Dış politikadan beslenen milliyetçilik ile ittifakın öne çıkardığı devletçilik birleştiğinde ortaya çıkan ‘ağırlık’ toplumu haliyle paralize ediyor, çünkü bu alternatifi aranacak bir ideolojik konum değil. İç dünyamızda zaten ‘olması gereken’ durum… Maliyeti yozlaşma olarak ödeniyor olabilir, ama denebilir ki yozlaşma az çok hep vardı, fakat kimliğimizi ve kişiliğimizi bulduğumuz bir yönetim kolay gelmez… Hele dünyanın bu karışık döneminde asıl ihtiyacımızın ‘sağlam’ bir iktidar olduğunu düşünürsek.
Dönelim muhalefete… Muhalefet ‘büyük yozlaşmanın’ esas olarak ‘yozlaşma’ tarafı ile ilgili ve o alanda fena bir sınav vermiyor. İktidar her konuda ve her fırsatta gayet yetkin şekilde eleştiriliyor ve doğrular gösteriliyor. Ancak ‘büyük’ tarafının gücünü kavramamış gözüküyor. Bu ‘büyük’lüğü muhatap alan bir duruş üretilmedikçe yozlaşmaya karşı çıkmanın yetersiz kalabileceği pek idrak edilmiyor.
Nitekim ülkücü insiyaklı kişilerin karıştığı son sokak saldırıları sonrasında muhalefet içinde MHP ile AKP arasındaki mesafeyi açmanın iyi bir strateji olacağı fikri doğdu. MHP’nin hükümette olmamasına rağmen sürdürdüğü nobranlık ve ideolojik hükümranlığından Erdoğan’ın da rahatsız olduğu öne sürüldü. Eğer bu iki partinin arasındaki mesafe açılırsa Erdoğan’ın muhalefete yanaşabileceği spekülasyonu yapıldı…

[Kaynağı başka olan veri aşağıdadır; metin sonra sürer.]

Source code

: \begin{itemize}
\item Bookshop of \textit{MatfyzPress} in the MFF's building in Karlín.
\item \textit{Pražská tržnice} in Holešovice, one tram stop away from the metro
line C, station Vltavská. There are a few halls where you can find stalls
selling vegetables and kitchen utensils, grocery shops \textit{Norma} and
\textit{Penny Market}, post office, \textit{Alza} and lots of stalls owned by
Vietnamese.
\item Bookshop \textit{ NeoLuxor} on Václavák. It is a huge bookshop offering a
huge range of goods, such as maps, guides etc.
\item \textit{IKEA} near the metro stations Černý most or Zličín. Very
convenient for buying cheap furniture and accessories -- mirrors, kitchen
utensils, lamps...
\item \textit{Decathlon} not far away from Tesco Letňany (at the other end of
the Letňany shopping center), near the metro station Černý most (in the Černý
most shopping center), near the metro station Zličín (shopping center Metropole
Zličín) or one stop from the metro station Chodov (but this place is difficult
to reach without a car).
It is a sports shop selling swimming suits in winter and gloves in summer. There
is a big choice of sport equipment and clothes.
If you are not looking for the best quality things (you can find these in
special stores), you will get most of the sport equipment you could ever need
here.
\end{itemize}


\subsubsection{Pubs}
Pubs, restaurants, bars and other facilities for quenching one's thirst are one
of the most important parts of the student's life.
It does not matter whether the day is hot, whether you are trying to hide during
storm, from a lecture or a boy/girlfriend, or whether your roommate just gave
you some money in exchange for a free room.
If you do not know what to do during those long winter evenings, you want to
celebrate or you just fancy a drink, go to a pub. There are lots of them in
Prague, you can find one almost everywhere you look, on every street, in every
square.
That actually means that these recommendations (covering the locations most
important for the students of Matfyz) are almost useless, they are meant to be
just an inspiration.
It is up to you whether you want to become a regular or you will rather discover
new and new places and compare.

Unutmayalım ki 15 Temmuz darbe girişimi sonrası şu anki sistemi öneren Bahçeli idi ve parlamenter sistemde tek başına iktidarı garanti olan Erdoğan, yine de kendisini desteğe muhtaç kılacak olan cumhurbaşkanlığı sistemini tercih etti. Acaba niçin? Bazıları ‘muhtemelen şu veya bu nedenle itiraz edemeyecek durumdaydı’ diyebilir. Veya ‘hayalinin hep tek başına yönetmek olduğu’ söylenebilir. Ancak gelen teklifin önemli bir niteliğini atlamamak lazım: Bu bir ‘Devlet’ teklifiydi… Siyasetin ötesine geçme fırsatı veren bir teklif…
O nedenle bugün Cumhur İttifakı ‘sağlam’ duruyor ve ne yaşanırsa yaşansın ortaklar arasında bir kopukluk olması zor. Bürokrasi ve yargı paylaşılmış, iktidar ortakları bu alanda iç içe geçmiş durumda. Ortaklar arasında bir kopuş MHP’nin siyasi işlevini yitirmesine, Erdoğan’ın ise aşırı kırılgan hale gelmesine neden olacaktır. Bu yüzden zaman geçtikçe karşılıklı bağımlılık da artıyor. İktidarın oyu düştükçe birbirine duyulan ihtiyaç büyüyor… Hukuk ve sokak siyasetin uzantısı haline geldikçe aradaki sınırlar belirsizleşiyor.
Dolayısıyla Erdoğan’ın MHP’den uzaklaşmasını hedefleyen bir muhalefet ancak Erdoğan’ın toplum nezdindeki imajını güçlendirmekle kalır. Çünkü böylece onsuz hiçbir şeyin yapılamayacağı ve muhalefetin siyasi güçsüzlüğü tescillenmiş olur.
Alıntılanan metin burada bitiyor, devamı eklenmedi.